One of the things that helps me gain a sense of perspective during times of temptation or discouragement is to review the fact that since I came to Christ in June of 1967, I have never once regretted an act of obedience, but I have always come to regret acts of disobedience. Yet obedience is still difficult, because it is sometimes counterintuitive and usually countercultural. As G. K. Chesterton put it, “The problem with Christianity is not that it has been tried and found wanting, but that it has been found difficult, and left untried.”
A clenched fist cannot receive the gift of the one thing most needful. Sin quenches the Holy Spirit and removes our joy, certainty, and peace. This is why it is wise to stop and ask God to reveal to you whatever is in your life that is blocking the Spirit of God. Name it for what it is and give it to God so that the blockage will be removed.
As Romans 12:1-2 makes clear, God does not ask us to do anything for Him until He has informed us about what He has done for us. But overexposure and underresponse leads to a bad heart. God is more pleased with our response than with how much we know. The reason that Rahab the harlot is found in Hebrews 11 as an illustration of faith is that although she knew little, she applied what little she knew. The Pharisees, by contrast, knew a great deal but did not respond in their hearts to what they knew. The magi had very little knowledge about the Messiah but engaged in a long and tedious journey to find Him, while the scribes in Jerusalem, knowing Messiah would be born in Bethlehem, didn’t even bother to accompany the magi on the six-mile journey from Jerusalem to Bethlehem.
May God grant us the grace to respond in faith and obedience to the things He calls us to trust and apply.
We mentioned the importance of purpose in the discussions of motivated and holistic spirituality, and the following thoughts are supplementary.
How did it happen that now for the first time in his life he could see everything so clearly? Something had given him leave to live in the present. Not once in his entire life had he allowed himself to come to rest in the quiet center of himself but had forever cast himself forward from some dark past he could not remember to a future which did not exist. Not once had he been present for his life. So his life had passed like a dream.
Is it possible for people to miss their lives in the same way one misses a plane?
The answer to this question raised in Walker Percy’s novel, The Second Coming, is an unqualified affirmative. Someone once said, “Fear not that your life will come to an end, but rather that it will never have had a beginning.”
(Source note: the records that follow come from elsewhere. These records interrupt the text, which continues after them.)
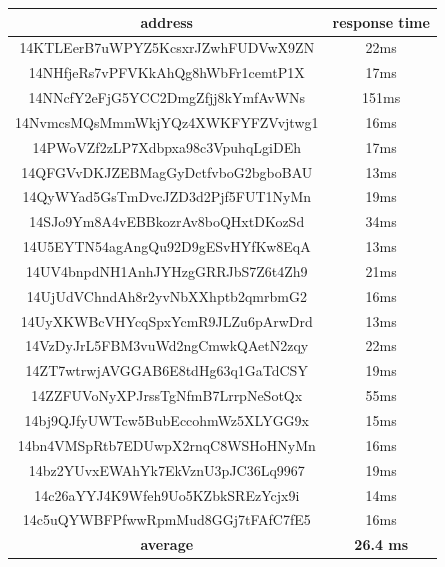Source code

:\begin{center}
\begin{tabular}{ |c|c| } 
 \hline
\textbf{address} & \textbf{response time} \\\hline
14KTLEerB7uWPYZ5KcsxrJZwhFUDVwX9ZN & 22ms \\ 
14NHfjeRs7vPFVKkAhQg8hWbFr1cemtP1X & 17ms \\ 
14NNcfY2eFjG5YCC2DmgZfjj8kYmfAvWNs & 151ms \\ 
14NvmcsMQsMmmWkjYQz4XWKFYFZVvjtwg1 & 16ms \\ 
14PWoVZf2zLP7Xdbpxa98c3VpuhqLgiDEh & 17ms \\ 
14QFGVvDKJZEBMagGyDctfvboG2bgboBAU & 13ms \\ 
14QyWYad5GsTmDvcJZD3d2Pjf5FUT1NyMn & 19ms \\ 
14SJo9Ym8A4vEBBkozrAv8boQHxtDKozSd & 34ms \\ 
14U5EYTN54agAngQu92D9gESvHYfKw8EqA & 13ms \\ 
14UV4bnpdNH1AnhJYHzgGRRJbS7Z6t4Zh9 & 21ms \\ 
14UjUdVChndAh8r2yvNbXXhptb2qmrbmG2 & 16ms \\ 
14UyXKWBcVHYcqSpxYcmR9JLZu6pArwDrd & 13ms \\ 
14VzDyJrL5FBM3vuWd2ngCmwkQAetN2zqy & 22ms \\
14ZT7wtrwjAVGGAB6E8tdHg63q1GaTdCSY & 19ms \\
14ZZFUVoNyXPJrssTgNfmB7LrrpNeSotQx & 55ms \\
14bj9QJfyUWTcw5BubEccohmWz5XLYGG9x & 15ms \\ 
14bn4VMSpRtb7EDUwpX2rnqC8WSHoHNyMn & 16ms \\
14bz2YUvxEWAhYk7EkVznU3pJC36Lq9967 & 19ms \\
14c26aYYJ4K9Wfeh9Uo5KZbkSREzYcjx9i & 14ms \\
14c5uQYWBFPfwwRpmMud8GGj7tFAfC7fE5 & 16ms \\
\hline \textbf{average} & \textbf{26.4 ms} \\\hline
\end{tabular}
\end{center}

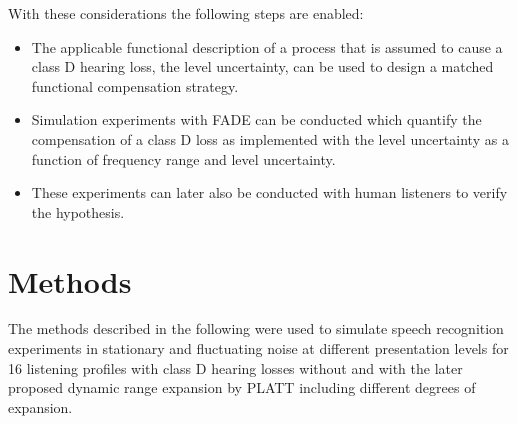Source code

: \documentclass[10pt,a4paper,twocolumn]{article}
\begin{document}
With these considerations the following steps are enabled:
%
\begin{itemize}
	\item The applicable functional description of a process that is assumed to cause a class D hearing loss, the level uncertainty, can be used to design a matched functional compensation strategy.
	\item Simulation experiments with FADE can be conducted which quantify the compensation of a class D loss as implemented with the level uncertainty as a function of frequency range and level uncertainty.
	\item These experiments can later also be conducted with human listeners to verify the hypothesis.
\end{itemize}


\section*{Methods}
\label{sec:methods}
The methods described in the following were used to simulate speech recognition experiments in stationary and fluctuating noise at different presentation levels for 16 listening profiles with class D hearing losses without and with the later proposed dynamic range expansion by PLATT including different degrees of expansion.
\end{document}
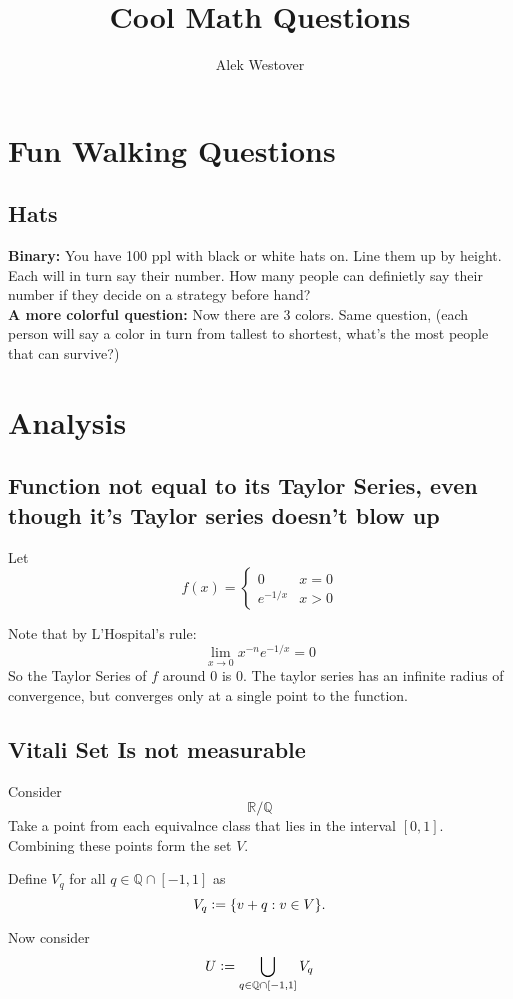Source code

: \documentclass{article}[11pt]
\author{Alek Westover}
\title{Cool Math Questions}
\newcommand{\defeq}{\vcentcolon=}
\begin{document}
\maketitle
\tableofcontents

\section{Fun Walking Questions}
\subsection{Hats}

\textbf{Binary:}
You have 100 ppl with black or white hats on. Line them up by height. Each will
in turn say their number. How many people can definietly say their number if
they decide on a strategy before hand?\\
\textbf{A more colorful question:}
Now there are 3 colors. Same question, (each person will say a color in turn from tallest to shortest, what's the most people that can survive?)


\section{Analysis}
\subsection{Function not equal to its Taylor Series, even though it's Taylor series doesn't blow up}
Let $$f(x) = \begin{cases}
	0 & x=0 \\
	e^{-1/x} & x>0
\end{cases}$$

Note that by L'Hospital's rule: $$\lim_{x\to 0} x^{-n} e^{-1/x} = 0$$
So the Taylor Series of $f$ around $0$ is $0$.
The taylor series has an infinite radius of convergence, but converges only at a single point to the function.

\subsection{Vitali Set Is not measurable}
Consider
$$\mathbb{R} / \mathbb{Q}$$
Take a point from each equivalnce class that lies in the interval $[0,1]$.
Combining these points form the set $V$.

Define $V_q$ for all $q\in \mathbb{Q} \cap [-1,1]$ as 
$$V_q \defeq \{v+q : v \in V\}.$$

Now consider $$U \defeq \bigcup_{q \in \mathbb{Q}\cap [-1,1]} V_q$$
\end{document}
In the recent film, Awakenings, a number of patients who had been in a catatonic state for some thirty years were temporarily brought to full consciousness through a new medication. While some were elated, others were embittered that so much of their lives was spent in oblivion. But they all seized the preciousness of each day, especially when they learned that their “awakenings” would only be temporary.
There is a sense in which many people live without being truly awake, without thinking and questioning, without a sense of wonder and awe. It is easy, even for believers in Christ, to lurch through life, never developing a clear picture of the unique purpose for which God placed them on this planet.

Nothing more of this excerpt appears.